Even if the instant claims satisfied 28 U.S.C. § 2244(b)(2)(A) or § 2244(b)(2)(B), however (and it does not appear that petitioner has satisfied any of those provisions), petitioner nevertheless is required to seek authorization from the Ninth Circuit before filing a successive petition. 28 U.S.C. § 2244(b)(3)(A). There is no indication in the 2015 Petition, or in the overall record, that petitioner obtained such authorization from the Ninth Circuit. See Burton v. Stewart, 549 U.S. 147, 127 S. Ct. 793, 796, 166 L. Ed. 2d 628 (2007) (AEDPA requires petitioner to receive authorization from the Court of Appeals before filing a second habeas petition). As such, the Court is without jurisdiction to entertain the 2015 Petition under 28 U.S.C. § 2244(b). See id.; Cooper, 274 F.3d at 1274 ("'When the AEDPA is in play, the district court may not, in the absence of proper authorization from the court of appeals, consider a second or successive habeas application.'").

The Court notes that one California Court of Appeal recently found that Johnson "does not cast doubt upon the validity of the Three Strikes law . . . ." People v. Williams, 2015 WL 4878725, at *1 (Cal. App. 1 Dist. Aug. 14, 2015) (unpublished). Additionally, "[s]ince Johnson was decided by the Supreme Court on June 26, 2015, two circuit courts have addressed whether Johnson should be applied retroactively, and arrived at differing results. See Price v. United States, 795 F.3d 731 (7th Cir. 2015) (Johnson decision regarding imposition of enhanced sentence under residual clause of ACCA announced new rule of constitutional law and is thus categorically retroactive to cases on collateral review); but see In re Rivero, 2015 WL 4747749 (11th Cir. 2015) (while Johnson announced new rule of constitutional law, the rule . . . is not retroactive to Career Offender challenges on collateral review). No court in [the Ninth Circuit] appears [to] have addressed the issue of retroactivity of Johnson. Retroactivity therefore remains an open question . . . ." Bartelho v. Matevusian, 2015 WL 5544502, at *3 (E.D. Cal. Sept. 18, 2015).

B. EXHAUSTION

As a matter of comity, a federal court will not entertain a habeas corpus petition unless the petitioner has exhausted the available state judicial remedies on every ground presented in the petition. Rose v. Lundy, 455 U.S. 509, 518-22, 102 S. Ct. 1198, 71 L. Ed. 2d 379 (1982). The habeas statute explicitly provides that a habeas petition brought by a person in state custody "shall not be granted unless it appears that -- (A) the applicant has exhausted the remedies available in the courts of the State; or (B)(i) there is an absence of available State corrective process; or (ii) circumstances exist that render such process ineffective to protect the rights of the applicant." 28 U.S.C. § 2254(b)(1). Moreover, if the exhaustion requirement is to be waived, it must be waived expressly by the state, through counsel. See 28 U.S.C. § 2254(b)(3).

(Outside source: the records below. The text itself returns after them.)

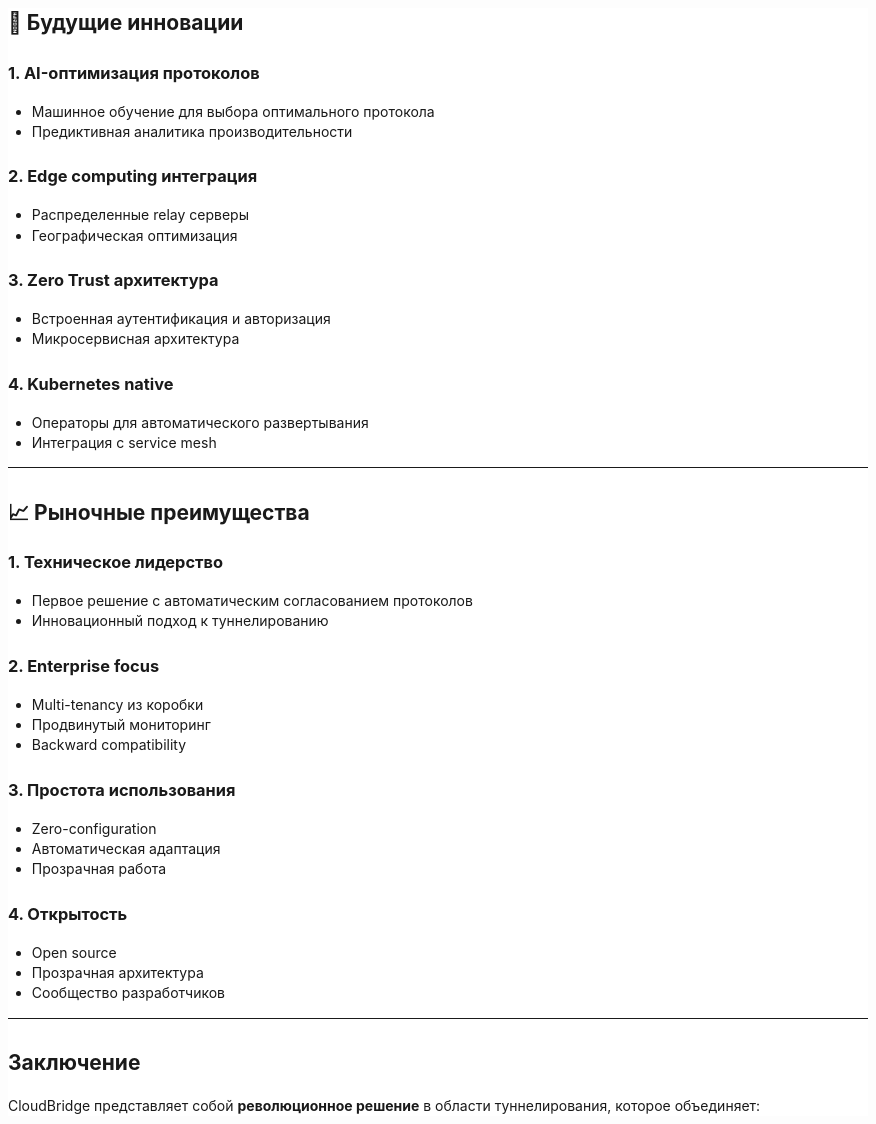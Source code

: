 
## 🚀 Будущие инновации

### 1. **AI-оптимизация протоколов**
- Машинное обучение для выбора оптимального протокола
- Предиктивная аналитика производительности

### 2. **Edge computing интеграция**
- Распределенные relay серверы
- Географическая оптимизация

### 3. **Zero Trust архитектура**
- Встроенная аутентификация и авторизация
- Микросервисная архитектура

### 4. **Kubernetes native**
- Операторы для автоматического развертывания
- Интеграция с service mesh

---

## 📈 Рыночные преимущества

### 1. **Техническое лидерство**
- Первое решение с автоматическим согласованием протоколов
- Инновационный подход к туннелированию

### 2. **Enterprise focus**
- Multi-tenancy из коробки
- Продвинутый мониторинг
- Backward compatibility

### 3. **Простота использования**
- Zero-configuration
- Автоматическая адаптация
- Прозрачная работа

### 4. **Открытость**
- Open source
- Прозрачная архитектура
- Сообщество разработчиков

---

## Заключение

CloudBridge представляет собой **революционное решение** в области туннелирования, которое объединяет:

Exhaustion requires that petitioner's contentions be fairly presented to the state supreme court even if that court's review is discretionary. O'Sullivan v. Boerckel, 526 U.S. 838, 845-47, 119 S. Ct. 1728, 144 L. Ed. 2d 1 (1999); James v. Giles, 221 F.3d 1074, 1077, n.3 (9th Cir. 2000). Petitioner must give the state courts "one full opportunity to resolve any constitutional issues by invoking one complete round of the State's established appellate review process" in order to exhaust his claims. O'Sullivan, 526 U.S. at 845. A claim has not been fairly presented unless the prisoner has described in the state court proceedings both the operative facts and the federal legal theory on which his claim is based. See Duncan v. Henry, 513 U.S. 364, 365-66, 115 S. Ct. 887, 130 L. Ed. 2d 865 (1995); Picard v. Connor, 404 U.S. 270, 275-78, 92 S. Ct. 509, 30 L. Ed. 2d 438 (1971); Johnson v. Zenon, 88 F.3d 828, 830 (9th Cir. 1996); Bland v. Cal. Dep't of Corr., 20 F.3d 1469, 1473 (9th Cir. 1994), overruled on other grounds by Schell v. Witek, 218 F.3d 1017 (9th Cir. 2000). Petitioner has the burden of demonstrating that he has exhausted available state remedies. See, e.g., Brown v. Cuyler, 669 F.2d 155, 158 (3d Cir. 1982).

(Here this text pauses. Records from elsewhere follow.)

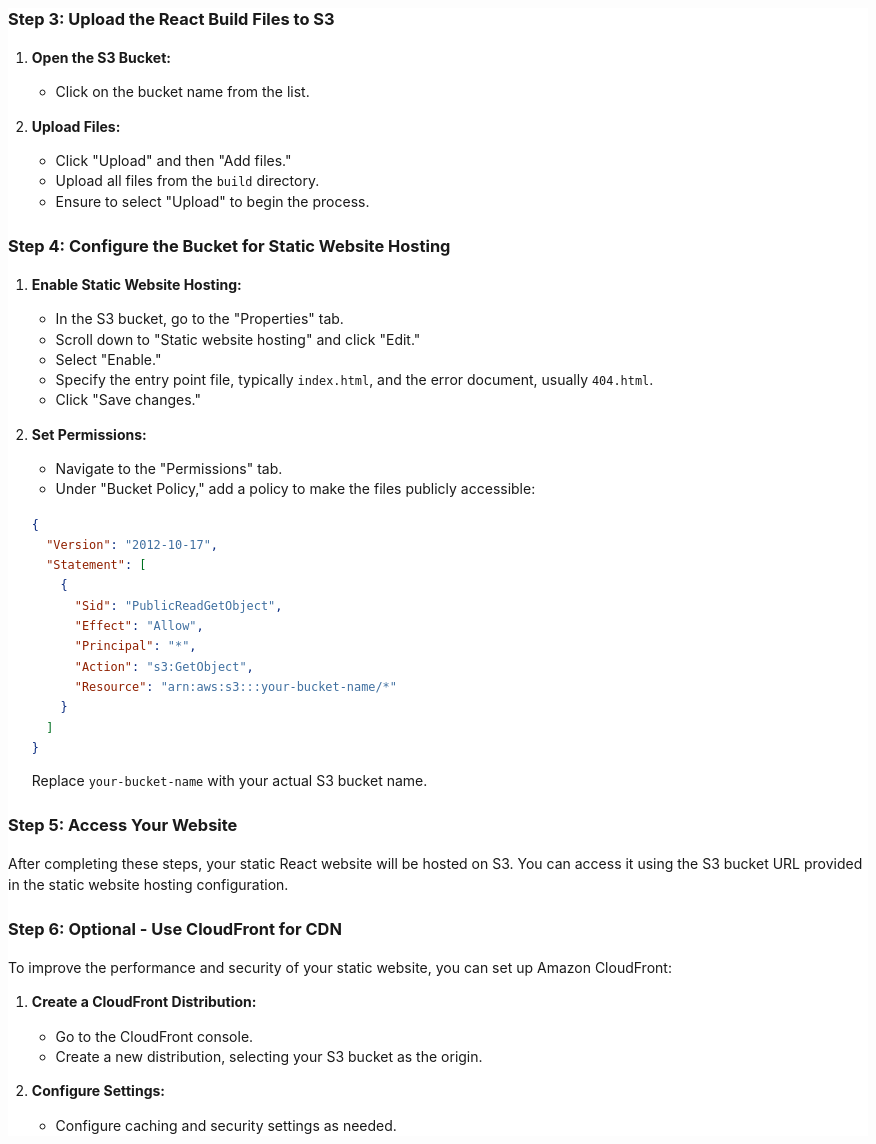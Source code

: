 ### **Step 3: Upload the React Build Files to S3**

1. **Open the S3 Bucket:**
   - Click on the bucket name from the list.

2. **Upload Files:**
   - Click "Upload" and then "Add files."
   - Upload all files from the `build` directory.
   - Ensure to select "Upload" to begin the process.

### **Step 4: Configure the Bucket for Static Website Hosting**

1. **Enable Static Website Hosting:**
   - In the S3 bucket, go to the "Properties" tab.
   - Scroll down to "Static website hosting" and click "Edit."
   - Select "Enable."
   - Specify the entry point file, typically `index.html`, and the error document, usually `404.html`.
   - Click "Save changes."

2. **Set Permissions:**
   - Navigate to the "Permissions" tab.
   - Under "Bucket Policy," add a policy to make the files publicly accessible:

   ```json
   {
     "Version": "2012-10-17",
     "Statement": [
       {
         "Sid": "PublicReadGetObject",
         "Effect": "Allow",
         "Principal": "*",
         "Action": "s3:GetObject",
         "Resource": "arn:aws:s3:::your-bucket-name/*"
       }
     ]
   }
   ```

   Replace `your-bucket-name` with your actual S3 bucket name.

### **Step 5: Access Your Website**

After completing these steps, your static React website will be hosted on S3. You can access it using the S3 bucket URL provided in the static website hosting configuration.

### **Step 6: Optional - Use CloudFront for CDN**

To improve the performance and security of your static website, you can set up Amazon CloudFront:

1. **Create a CloudFront Distribution:**
   - Go to the CloudFront console.
   - Create a new distribution, selecting your S3 bucket as the origin.

2. **Configure Settings:**
   - Configure caching and security settings as needed.
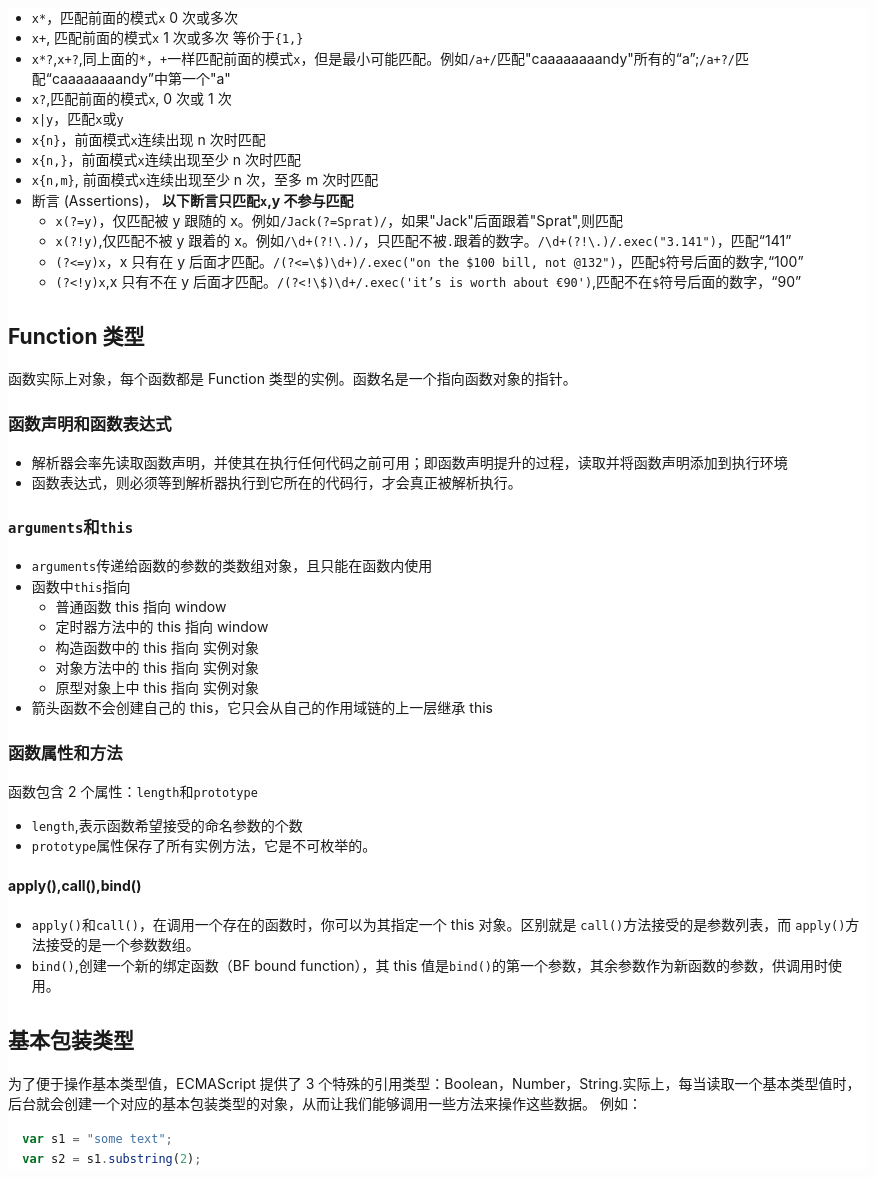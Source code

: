  - `x*`，匹配前面的模式`x` 0 次或多次
  - `x+`, 匹配前面的模式`x` 1 次或多次 等价于`{1,}`
  - `x*?`,`x+?`,同上面的`*`，`+`一样匹配前面的模式`x`，但是最小可能匹配。例如`/a+/`匹配"caaaaaaaandy"所有的“a”;`/a+?/`匹配“caaaaaaaandy”中第一个"a"
  - `x?`,匹配前面的模式`x`, 0 次或 1 次
  - `x|y`，匹配`x`或`y`
  - `x{n}`，前面模式`x`连续出现 n 次时匹配
  - `x{n,}`，前面模式`x`连续出现至少 n 次时匹配
  - `x{n,m}`, 前面模式`x`连续出现至少 n 次，至多 m 次时匹配
- 断言 (Assertions)， **以下断言只匹配`x`,y 不参与匹配**
  - `x(?=y)`，仅匹配被 y 跟随的 x。例如`/Jack(?=Sprat)/`，如果"Jack"后面跟着"Sprat",则匹配
  - `x(?!y)`,仅匹配不被 y 跟着的 x。例如`/\d+(?!\.)/`，只匹配不被`.`跟着的数字。`/\d+(?!\.)/.exec("3.141")`，匹配“141”
  - `(?<=y)x`，x 只有在 y 后面才匹配。`/(?<=\$)\d+)/.exec("on the $100 bill, not @132")`，匹配`$`符号后面的数字,“100”
  - `(?<!y)x`,x 只有不在 y 后面才匹配。`/(?<!\$)\d+/.exec('it’s is worth about €90')`,匹配不在`$`符号后面的数字，“90”

## Function 类型

函数实际上对象，每个函数都是 Function 类型的实例。函数名是一个指向函数对象的指针。

### 函数声明和函数表达式

- 解析器会率先读取函数声明，并使其在执行任何代码之前可用；即函数声明提升的过程，读取并将函数声明添加到执行环境
- 函数表达式，则必须等到解析器执行到它所在的代码行，才会真正被解析执行。

### `arguments`和`this`

- `arguments`传递给函数的参数的类数组对象，且只能在函数内使用
- 函数中`this`指向
  - 普通函数 this 指向 window
  - 定时器方法中的 this 指向 window
  - 构造函数中的 this 指向 实例对象
  - 对象方法中的 this 指向 实例对象
  - 原型对象上中 this 指向 实例对象
- 箭头函数不会创建自己的 this，它只会从自己的作用域链的上一层继承 this

### 函数属性和方法

函数包含 2 个属性：`length`和`prototype`

- `length`,表示函数希望接受的命名参数的个数
- `prototype`属性保存了所有实例方法，它是不可枚举的。

#### apply(),call(),bind()

- `apply()`和`call()`，在调用一个存在的函数时，你可以为其指定一个 this 对象。区别就是 `call()`方法接受的是参数列表，而 `apply()`方法接受的是一个参数数组。
- `bind()`,创建一个新的绑定函数（BF bound function），其 this 值是`bind()`的第一个参数，其余参数作为新函数的参数，供调用时使用。

## 基本包装类型

为了便于操作基本类型值，ECMAScript 提供了 3 个特殊的引用类型：Boolean，Number，String.实际上，每当读取一个基本类型值时，后台就会创建一个对应的基本包装类型的对象，从而让我们能够调用一些方法来操作这些数据。 例如：

```JavaScript
  var s1 = "some text";
  var s2 = s1.substring(2);
```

Here, petitioner admits that his Johnson claim has not been previously submitted to the California Supreme Court. (2015 Pet. at 6, 7). Accordingly, in addition to being successive, the 2015 Petition also appears to be partially unexhausted.

C. CONCLUSION

Based on the foregoing, petitioner is ordered to show cause (1) why the 2015 Petition should not be dismissed as successive; and (2) why the 2015 Petition should not be dismissed as unexhausted.

Specifically, no later than October 15, 2015, petitioner must submit to the Court the following: (1) documentation showing that, pursuant to 28 U.S.C. § 2244(b)(3)(A), he properly filed a motion in the Ninth Circuit for an order authorizing the district court to consider a successive petition, and that the Ninth Circuit issued such an order; and (2) a response making clear his arguments, if any, as to why the Petition should not be dismissed as unexhausted. All facts relied upon by petitioner must be proved by testimony contained in a declaration signed under penalty of perjury pursuant to 28 U.S.C. § 1746, or in properly authenticated documents.

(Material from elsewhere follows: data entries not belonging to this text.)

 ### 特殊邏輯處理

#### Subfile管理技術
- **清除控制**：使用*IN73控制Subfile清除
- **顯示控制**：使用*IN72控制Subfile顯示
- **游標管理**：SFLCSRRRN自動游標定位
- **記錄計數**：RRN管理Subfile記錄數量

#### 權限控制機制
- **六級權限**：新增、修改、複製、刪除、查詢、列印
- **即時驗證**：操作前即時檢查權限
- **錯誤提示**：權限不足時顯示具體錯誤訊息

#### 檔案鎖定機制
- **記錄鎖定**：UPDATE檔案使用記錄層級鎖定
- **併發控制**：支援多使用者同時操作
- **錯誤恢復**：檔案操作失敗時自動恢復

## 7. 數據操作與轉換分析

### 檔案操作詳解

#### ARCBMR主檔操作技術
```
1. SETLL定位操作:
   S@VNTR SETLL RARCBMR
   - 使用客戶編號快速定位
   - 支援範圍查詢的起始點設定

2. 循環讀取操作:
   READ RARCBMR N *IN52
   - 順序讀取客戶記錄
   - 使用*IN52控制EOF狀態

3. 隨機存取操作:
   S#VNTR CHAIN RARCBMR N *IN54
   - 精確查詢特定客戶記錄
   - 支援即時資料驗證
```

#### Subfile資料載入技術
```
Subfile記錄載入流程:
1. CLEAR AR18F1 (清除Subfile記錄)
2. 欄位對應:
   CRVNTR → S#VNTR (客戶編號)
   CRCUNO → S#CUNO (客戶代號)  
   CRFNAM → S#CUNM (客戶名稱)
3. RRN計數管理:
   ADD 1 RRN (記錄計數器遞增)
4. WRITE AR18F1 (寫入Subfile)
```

Failure to respond by October 15, 2015, or failure to satisfy the Court that he has received authorization to file a successive petition from the Ninth Circuit, and that his 2015 Petition is fully exhausted, will result in the instant Petition being summarily dismissed with prejudice as successive and/or as unexhausted. DATED: September 24, 2015

In the event that petitioner has not complied with 28 U.S.C. § 2244(b)(3)(A), and he does not provide documentation showing that he is not required to first receive Ninth Circuit authorization before filing a successive petition, he is advised that if he wishes to make a successive habeas application, he must file a "Motion for Order Authorizing District Court to Consider Second or Successive Petition Pursuant to 28 U.S.C. § 2244(b)(3)(A)" directly with the Ninth Circuit. Until the Ninth Circuit issues such an order, any direct or implied request for a second or successive petition for writ of habeas corpus is barred by § 2244(b) and must be dismissed without prejudice to petitioner's right to seek authorization from the Ninth Circuit to file the petition. --------

/s/_________

PAUL L. ABRAMS

UNITED STATES MAGISTRATE JUDGE


Summaries of

Patton v. Valenzuela

UNITED STATES DISTRICT COURT CENTRAL DISTRICT OF CALIFORNIA WESTERN DIVISION
Sep 24, 2015
No. CV 15-7369-JFW (PLA) (C.D. Cal. Sep. 24, 2015)
Case details for

Patton v. Valenzuela

Case Details

Full title:DARRYL E. PATTON, Petitioner, v. E. VALENZUELA, Warden, Respondent.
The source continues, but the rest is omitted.